Your instructions: Where a line of the data holds the word "requisitos", copy that line.

*** Opening Provided data ***

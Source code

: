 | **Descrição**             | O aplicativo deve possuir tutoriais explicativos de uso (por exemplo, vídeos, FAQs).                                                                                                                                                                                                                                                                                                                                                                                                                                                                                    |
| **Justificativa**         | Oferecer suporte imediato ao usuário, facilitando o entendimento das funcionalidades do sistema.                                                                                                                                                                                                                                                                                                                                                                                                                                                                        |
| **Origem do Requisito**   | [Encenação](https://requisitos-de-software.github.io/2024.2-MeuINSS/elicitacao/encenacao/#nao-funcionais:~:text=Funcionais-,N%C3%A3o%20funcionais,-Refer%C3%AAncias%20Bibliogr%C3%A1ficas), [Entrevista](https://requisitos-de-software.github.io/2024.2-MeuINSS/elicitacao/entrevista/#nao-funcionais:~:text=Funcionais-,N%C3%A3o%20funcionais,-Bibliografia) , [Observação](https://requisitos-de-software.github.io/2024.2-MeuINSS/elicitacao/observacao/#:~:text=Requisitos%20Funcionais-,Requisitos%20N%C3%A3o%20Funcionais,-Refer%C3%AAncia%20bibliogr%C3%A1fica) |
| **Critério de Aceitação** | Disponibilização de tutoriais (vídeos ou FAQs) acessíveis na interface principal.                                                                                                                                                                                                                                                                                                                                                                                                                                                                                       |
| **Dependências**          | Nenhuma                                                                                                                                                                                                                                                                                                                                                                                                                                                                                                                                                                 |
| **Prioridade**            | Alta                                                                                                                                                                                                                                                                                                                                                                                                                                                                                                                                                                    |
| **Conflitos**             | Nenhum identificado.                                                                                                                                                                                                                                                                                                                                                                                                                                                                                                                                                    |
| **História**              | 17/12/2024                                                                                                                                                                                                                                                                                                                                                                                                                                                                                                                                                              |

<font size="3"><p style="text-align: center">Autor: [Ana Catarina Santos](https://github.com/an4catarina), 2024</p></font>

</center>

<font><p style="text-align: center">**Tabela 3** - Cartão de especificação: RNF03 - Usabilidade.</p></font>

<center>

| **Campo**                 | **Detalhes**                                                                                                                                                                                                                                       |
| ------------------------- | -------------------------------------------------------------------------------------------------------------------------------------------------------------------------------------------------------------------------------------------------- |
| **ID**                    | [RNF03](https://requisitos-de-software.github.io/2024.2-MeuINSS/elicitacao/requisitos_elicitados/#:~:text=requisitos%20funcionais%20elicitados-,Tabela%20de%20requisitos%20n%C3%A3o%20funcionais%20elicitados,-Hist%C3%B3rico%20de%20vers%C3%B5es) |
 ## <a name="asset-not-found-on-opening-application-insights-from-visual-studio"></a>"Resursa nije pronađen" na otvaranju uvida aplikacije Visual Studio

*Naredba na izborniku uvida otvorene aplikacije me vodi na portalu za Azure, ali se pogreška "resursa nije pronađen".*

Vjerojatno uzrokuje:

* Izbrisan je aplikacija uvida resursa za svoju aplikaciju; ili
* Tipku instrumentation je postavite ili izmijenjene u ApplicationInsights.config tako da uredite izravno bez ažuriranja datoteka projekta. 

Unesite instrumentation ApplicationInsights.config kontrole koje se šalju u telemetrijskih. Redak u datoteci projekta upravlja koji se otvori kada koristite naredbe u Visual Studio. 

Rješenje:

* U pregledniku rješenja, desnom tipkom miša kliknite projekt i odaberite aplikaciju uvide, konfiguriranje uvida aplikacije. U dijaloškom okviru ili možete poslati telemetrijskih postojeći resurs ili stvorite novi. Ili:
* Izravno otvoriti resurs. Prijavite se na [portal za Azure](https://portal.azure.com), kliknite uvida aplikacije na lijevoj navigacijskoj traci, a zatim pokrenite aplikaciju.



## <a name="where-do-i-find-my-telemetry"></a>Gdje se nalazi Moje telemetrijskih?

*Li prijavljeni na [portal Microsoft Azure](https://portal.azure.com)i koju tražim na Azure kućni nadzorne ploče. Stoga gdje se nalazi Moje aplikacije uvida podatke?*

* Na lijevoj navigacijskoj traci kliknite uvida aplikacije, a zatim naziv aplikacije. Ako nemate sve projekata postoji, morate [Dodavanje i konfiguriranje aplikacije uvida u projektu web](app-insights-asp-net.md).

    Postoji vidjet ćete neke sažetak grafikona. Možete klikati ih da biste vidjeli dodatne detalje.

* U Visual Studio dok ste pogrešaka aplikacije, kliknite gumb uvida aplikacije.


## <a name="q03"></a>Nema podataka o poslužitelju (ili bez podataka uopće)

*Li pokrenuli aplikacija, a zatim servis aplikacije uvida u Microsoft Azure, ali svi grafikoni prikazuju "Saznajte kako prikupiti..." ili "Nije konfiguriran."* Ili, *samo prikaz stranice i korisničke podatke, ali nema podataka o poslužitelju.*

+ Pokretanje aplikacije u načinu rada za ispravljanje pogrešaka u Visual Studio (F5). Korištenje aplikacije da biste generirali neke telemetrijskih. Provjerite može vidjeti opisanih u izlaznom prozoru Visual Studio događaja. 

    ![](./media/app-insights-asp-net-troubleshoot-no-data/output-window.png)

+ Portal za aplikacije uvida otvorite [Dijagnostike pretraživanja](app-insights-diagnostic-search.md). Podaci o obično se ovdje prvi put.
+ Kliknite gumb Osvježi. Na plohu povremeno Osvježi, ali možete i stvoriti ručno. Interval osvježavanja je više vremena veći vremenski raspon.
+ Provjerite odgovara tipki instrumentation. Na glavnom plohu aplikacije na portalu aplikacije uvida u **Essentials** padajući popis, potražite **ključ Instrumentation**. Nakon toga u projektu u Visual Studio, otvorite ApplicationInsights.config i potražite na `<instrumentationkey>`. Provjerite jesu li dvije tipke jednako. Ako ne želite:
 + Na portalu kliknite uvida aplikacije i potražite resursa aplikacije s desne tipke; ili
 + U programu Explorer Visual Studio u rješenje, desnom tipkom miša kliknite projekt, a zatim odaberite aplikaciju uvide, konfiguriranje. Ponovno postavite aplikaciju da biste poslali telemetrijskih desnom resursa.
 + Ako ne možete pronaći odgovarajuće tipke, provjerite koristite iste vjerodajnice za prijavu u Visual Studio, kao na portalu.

*** Closing Provided data ***

Written answer:
| **Origem do Requisito**   | [Encenação](https://requisitos-de-software.github.io/2024.2-MeuINSS/elicitacao/encenacao/#nao-funcionais:~:text=Funcionais-,N%C3%A3o%20funcionais,-Refer%C3%AAncias%20Bibliogr%C3%A1ficas), [Entrevista](https://requisitos-de-software.github.io/2024.2-MeuINSS/elicitacao/entrevista/#nao-funcionais:~:text=Funcionais-,N%C3%A3o%20funcionais,-Bibliografia) , [Observação](https://requisitos-de-software.github.io/2024.2-MeuINSS/elicitacao/observacao/#:~:text=Requisitos%20Funcionais-,Requisitos%20N%C3%A3o%20Funcionais,-Refer%C3%AAncia%20bibliogr%C3%A1fica) |
| **ID**                    | [RNF03](https://requisitos-de-software.github.io/2024.2-MeuINSS/elicitacao/requisitos_elicitados/#:~:text=requisitos%20funcionais%20elicitados-,Tabela%20de%20requisitos%20n%C3%A3o%20funcionais%20elicitados,-Hist%C3%B3rico%20de%20vers%C3%B5es) |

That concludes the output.